**Required action**.
Every line from the line containing "anunciado de toda" through the final line of the data is to be printed exactly; no other line is to appear.

**Task inputs**.
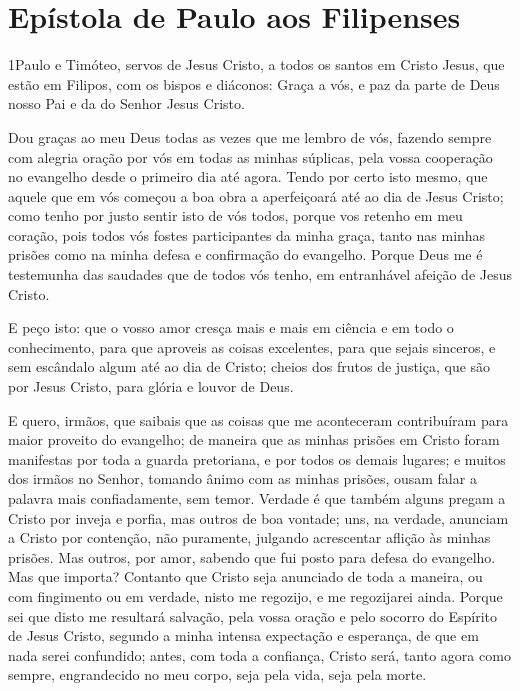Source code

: \thispagestyle{empty}
\chapter*{Epístola de Paulo aos Filipenses}

\lettrine{1} Paulo e Timóteo, servos de Jesus Cristo, a todos
os santos em Cristo Jesus, que estão em Filipos, com os bispos e
diáconos: Graça a vós, e paz da parte de Deus nosso Pai e da do
Senhor Jesus Cristo.

Dou graças ao meu Deus todas as vezes que me lembro de vós,
fazendo sempre com alegria oração por vós em todas as minhas
súplicas, pela vossa cooperação no evangelho desde o primeiro
dia até agora. Tendo por certo isto mesmo, que aquele que em vós
começou a boa obra a aperfeiçoará até ao dia de Jesus Cristo;
como tenho por justo sentir isto de vós todos, porque vos
retenho em meu coração, pois todos vós fostes participantes da minha
graça, tanto nas minhas prisões como na minha defesa e confirmação
do evangelho. Porque Deus me é testemunha das saudades que de
todos vós tenho, em entranhável afeição de Jesus Cristo.

E peço isto: que o vosso amor cresça mais e mais em ciência e em
todo o conhecimento, para que aproveis as coisas excelentes,
para que sejais sinceros, e sem escândalo algum até ao dia de
Cristo; cheios dos frutos de justiça, que são por Jesus
Cristo, para glória e louvor de Deus.

E quero, irmãos, que saibais que as coisas que me aconteceram
contribuíram para maior proveito do evangelho; de maneira que
as minhas prisões em Cristo foram manifestas por toda a guarda
pretoriana, e por todos os demais lugares; e muitos dos
irmãos no Senhor, tomando ânimo com as minhas prisões, ousam falar a
palavra mais confiadamente, sem temor. Verdade é que também
alguns pregam a Cristo por inveja e porfia, mas outros de boa
vontade; uns, na verdade, anunciam a Cristo por contenção,
não puramente, julgando acrescentar aflição às minhas prisões.
Mas outros, por amor, sabendo que fui posto para defesa do
evangelho. Mas que importa? Contanto que Cristo seja
anunciado de toda a maneira, ou com fingimento ou em verdade, nisto
me regozijo, e me regozijarei ainda. Porque sei que disto me
resultará salvação, pela vossa oração e pelo socorro do Espírito de
Jesus Cristo, segundo a minha intensa expectação e esperança,
de que em nada serei confundido; antes, com toda a confiança, Cristo
será, tanto agora como sempre, engrandecido no meu corpo, seja pela
vida, seja pela morte.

**Expected answer**.
anunciado de toda a maneira, ou com fingimento ou em verdade, nisto
me regozijo, e me regozijarei ainda. Porque sei que disto me
resultará salvação, pela vossa oração e pelo socorro do Espírito de
Jesus Cristo, segundo a minha intensa expectação e esperança,
de que em nada serei confundido; antes, com toda a confiança, Cristo
será, tanto agora como sempre, engrandecido no meu corpo, seja pela
vida, seja pela morte.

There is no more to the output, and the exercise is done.